If, during the work shift, an employee needs more coinage, the employee can sign on the machine 10 and request more coinage of all or of individual denominations. The coinage is then charged to the employee's account.
At the end of the employee's shift, the employee will sign on and initiates a “BALANCE” or “RECONCILE” operation. When the employee returns coinage during a work shift, the coinage is deposited in the cash recycling intake area 23, the employee inputs an ID or account number through a card reader or keypad represented by block 80, and the machine 10 is started to sort the coins and store them in the bulk coin storage receptacles 30. Otherwise, the machine is in a wait loop. The sorter 21 then sorts the coins and stores coins of respective denominations in the respective BCS receptacles 30. The amount deposited is counted by sensors on the coin sorter 21 as the coins are sorted. A test is executed to see when all the coins have been sorted, and when the result is yes, the sorter motor is stopped. The amount totals are accumulated and will be added to the amounts already stored in the bulk coin storage receptacles 30. The deposited amounts are stored in the controller memory along with the user account number. All of this information can also be sent as data to an external device.
FIG. 6 shows a modification to the BCS receptacles for the present invention. The machine includes the intake hopper 19, the coin sorter 21 and the other parts of the coin recycling machine 10 described previously. Instead of the BCS receptacles 30 with lifting platforms, this modification provides large gravity feed hoppers 93 for bulk storage of coin. A diverter 94 is used to direct coins either to a diverter tube 95 or to the gravity feed hopper 93. The hopper 93 has an exit control mechanism 96 to control the dispensing of coins downward into the dispensing hoppers 46. The gravity feed hoppers 93 (four for this example) each have a volumetric capacity of approximately ten times that of the dispensing hoppers 46, but do not have a capacity as great as the mechanized BCS receptacles 30 which utilize the motorized lifting platform to transfer coins to the dispensing hoppers 46.
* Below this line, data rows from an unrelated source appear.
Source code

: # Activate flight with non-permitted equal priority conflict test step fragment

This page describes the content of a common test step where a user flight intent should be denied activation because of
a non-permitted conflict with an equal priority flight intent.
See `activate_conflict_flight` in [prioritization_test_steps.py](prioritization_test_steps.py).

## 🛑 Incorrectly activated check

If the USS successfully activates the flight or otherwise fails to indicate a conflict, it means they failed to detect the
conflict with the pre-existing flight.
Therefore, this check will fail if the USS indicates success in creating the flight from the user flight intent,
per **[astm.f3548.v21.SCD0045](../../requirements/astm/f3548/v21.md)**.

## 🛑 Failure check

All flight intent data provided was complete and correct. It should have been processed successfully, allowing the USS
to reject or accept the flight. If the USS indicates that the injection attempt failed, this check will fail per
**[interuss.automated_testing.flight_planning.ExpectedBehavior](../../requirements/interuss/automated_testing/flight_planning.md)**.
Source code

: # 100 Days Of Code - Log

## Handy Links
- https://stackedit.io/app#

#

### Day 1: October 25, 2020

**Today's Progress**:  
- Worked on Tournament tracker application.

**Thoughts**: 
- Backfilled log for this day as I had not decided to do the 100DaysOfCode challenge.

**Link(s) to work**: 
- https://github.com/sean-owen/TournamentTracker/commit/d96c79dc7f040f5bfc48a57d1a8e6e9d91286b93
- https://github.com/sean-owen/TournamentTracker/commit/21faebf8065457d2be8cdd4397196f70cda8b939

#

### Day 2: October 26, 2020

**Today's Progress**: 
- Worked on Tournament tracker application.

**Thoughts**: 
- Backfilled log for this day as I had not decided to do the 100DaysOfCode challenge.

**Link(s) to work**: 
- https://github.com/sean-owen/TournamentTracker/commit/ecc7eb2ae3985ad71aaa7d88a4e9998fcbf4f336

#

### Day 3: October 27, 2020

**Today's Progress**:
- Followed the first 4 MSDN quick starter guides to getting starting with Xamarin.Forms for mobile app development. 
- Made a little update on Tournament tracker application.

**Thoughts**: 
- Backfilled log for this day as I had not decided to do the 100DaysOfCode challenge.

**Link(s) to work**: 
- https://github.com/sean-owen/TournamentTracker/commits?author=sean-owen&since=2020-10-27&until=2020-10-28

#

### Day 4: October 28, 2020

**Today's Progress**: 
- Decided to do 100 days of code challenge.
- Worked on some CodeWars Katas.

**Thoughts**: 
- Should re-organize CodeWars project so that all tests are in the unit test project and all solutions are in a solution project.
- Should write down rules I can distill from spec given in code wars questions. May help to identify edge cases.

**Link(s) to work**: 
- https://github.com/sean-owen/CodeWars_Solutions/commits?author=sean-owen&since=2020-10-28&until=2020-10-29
The coin recycling machine 10 can also be connected to a note recycler 11 and can send dispense commands to dispense notes and receive data representing amounts of notes deposited in the note recycler 11. This allows the tracking of both coins and notes for various employees. The controller 53 of the present invention can also be provided in a note recycler for tracking notes dispensed to an employee and notes received from an employee, using a card reader and note denomination receptacles as described for the coin recycling machine.
Thus, a machine 10 for performing both self-service cash deposit for a voucher and cash recycling by employees of a financial or retail establishment is disclosed. In this way, cash is provided for retail operations without having to purchase packaged cash. This provides a savings for businesses as well convenience for both customers and employees, while also providing the necessary security for cash handling operations.
This has been a description of a preferred embodiment and various details concerning a preferred embodiment. The invention is intended to cover not only this detailed embodiment, but also other embodiments that may contain modifications apparent to one of ordinary skill in the art, but nevertheless come within the scope of the following claims.